Polymersomes with PEG corona: structural changes and controlled release induced by temperature variation.

Thermoresponsive behavior of different kinds of polymersomes was studied using small angle neutron scattering (SANS), transmission electron microscopy (TEM), and proton nuclear magnetic resonance ((1)H NMR). The polymersomes were made of block copolymers containing a 2000 Da polyethylene glycol (PEG) as a hydrophilic block and either a liquidlike polymer (e.g., PBA: polybutylacrylate), a solidlike polymer (PS: polystyrene), or a liquid crystalline (LC) polymer as a hydrophobic block. Structural changes in polymersomes are driven in all cases by the critical dehydration temperature of PEG corona, which is closely related to the chemical structure and chain mobility of the hydrophobic block. No structural changes occur upon heating from 25 to 75 °C in the liquidlike polymersomes where the critical dehydration temperature of PEG should be higher than 75 °C. In contrast, glassy PEG-b-PS polymersomes and LC polymersomes show structural changes around 55 °C, which corresponds to the critical dehydration temperature of PEG in those block copolymers.

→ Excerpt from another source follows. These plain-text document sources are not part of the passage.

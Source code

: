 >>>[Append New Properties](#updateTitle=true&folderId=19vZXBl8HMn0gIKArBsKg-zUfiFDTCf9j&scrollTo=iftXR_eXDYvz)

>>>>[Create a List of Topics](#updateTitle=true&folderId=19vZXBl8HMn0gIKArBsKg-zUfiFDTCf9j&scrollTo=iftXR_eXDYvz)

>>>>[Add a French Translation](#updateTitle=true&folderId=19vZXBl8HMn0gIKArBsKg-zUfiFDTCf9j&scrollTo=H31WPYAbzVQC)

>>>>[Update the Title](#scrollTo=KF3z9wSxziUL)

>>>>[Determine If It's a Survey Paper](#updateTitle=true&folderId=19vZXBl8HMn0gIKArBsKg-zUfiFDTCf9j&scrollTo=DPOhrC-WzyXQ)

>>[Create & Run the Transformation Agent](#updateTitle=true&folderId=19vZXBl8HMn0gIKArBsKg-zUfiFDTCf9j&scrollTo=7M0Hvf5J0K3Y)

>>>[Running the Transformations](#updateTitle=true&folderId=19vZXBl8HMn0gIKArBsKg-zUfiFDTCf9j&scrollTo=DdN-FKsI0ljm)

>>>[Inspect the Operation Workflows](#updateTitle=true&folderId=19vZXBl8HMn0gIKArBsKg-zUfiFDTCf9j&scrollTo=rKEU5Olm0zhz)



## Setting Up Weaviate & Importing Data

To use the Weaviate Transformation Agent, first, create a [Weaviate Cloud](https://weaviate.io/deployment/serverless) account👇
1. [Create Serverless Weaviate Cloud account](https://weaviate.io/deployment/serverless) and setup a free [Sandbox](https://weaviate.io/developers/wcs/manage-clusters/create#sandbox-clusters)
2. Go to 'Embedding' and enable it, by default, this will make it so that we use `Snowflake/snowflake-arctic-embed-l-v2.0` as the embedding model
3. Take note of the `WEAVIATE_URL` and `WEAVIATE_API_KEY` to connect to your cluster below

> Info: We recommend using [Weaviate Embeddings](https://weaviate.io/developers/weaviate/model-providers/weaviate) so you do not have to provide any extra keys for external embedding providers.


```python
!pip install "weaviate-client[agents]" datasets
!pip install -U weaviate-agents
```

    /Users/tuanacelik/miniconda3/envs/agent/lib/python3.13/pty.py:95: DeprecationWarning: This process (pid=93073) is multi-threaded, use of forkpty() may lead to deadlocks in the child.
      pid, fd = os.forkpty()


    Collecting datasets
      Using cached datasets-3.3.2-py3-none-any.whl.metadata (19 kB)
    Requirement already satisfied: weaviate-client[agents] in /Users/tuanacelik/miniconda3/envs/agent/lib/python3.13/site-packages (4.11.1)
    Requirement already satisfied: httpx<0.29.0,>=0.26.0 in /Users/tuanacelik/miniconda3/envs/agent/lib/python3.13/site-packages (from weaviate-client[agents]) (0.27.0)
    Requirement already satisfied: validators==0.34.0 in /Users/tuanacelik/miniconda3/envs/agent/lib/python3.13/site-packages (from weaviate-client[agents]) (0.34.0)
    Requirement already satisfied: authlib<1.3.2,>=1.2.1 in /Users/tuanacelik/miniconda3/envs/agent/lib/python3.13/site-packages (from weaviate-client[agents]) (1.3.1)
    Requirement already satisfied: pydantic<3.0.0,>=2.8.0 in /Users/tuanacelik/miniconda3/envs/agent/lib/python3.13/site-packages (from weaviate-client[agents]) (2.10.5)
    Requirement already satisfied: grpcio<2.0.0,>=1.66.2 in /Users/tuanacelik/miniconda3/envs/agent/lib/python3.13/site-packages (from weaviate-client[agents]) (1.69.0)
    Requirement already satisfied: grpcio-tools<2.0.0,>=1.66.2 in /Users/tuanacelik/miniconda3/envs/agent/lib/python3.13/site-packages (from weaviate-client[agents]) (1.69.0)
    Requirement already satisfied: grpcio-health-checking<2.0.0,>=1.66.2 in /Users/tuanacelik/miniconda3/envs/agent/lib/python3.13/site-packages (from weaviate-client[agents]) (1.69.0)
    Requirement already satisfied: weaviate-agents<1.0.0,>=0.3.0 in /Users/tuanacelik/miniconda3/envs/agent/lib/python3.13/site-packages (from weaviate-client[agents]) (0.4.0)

Furthermore, the structural changes depend on the properties of the hydrophobic layer. Glassy PEG-b-PS polymersomes aggregate together above 55 °C, but the bilayer membrane is robust enough to remain intact. This aggregation is reversible, and rather separate polymersomes are recovered upon cooling. However, LC polymersomes display drastic and irreversible structural changes when heated above ∼55 °C. These changes are dependent on the LC structures of the hydrophobic layer. Nematic LC polymersomes turn into thick-walled capsules, whereas smectic LC polymersomes collapse into dense aggregates. As these drastic and irreversible changes decrease or remove the inner compartment volume of the vesicle, LC polymersomes can be used for thermal-responsive controlled release, as shown by a study of calcein release. Finally, toxicity studies proved that LC polymersomes were noncytotoxic and had no effect on cell morphology.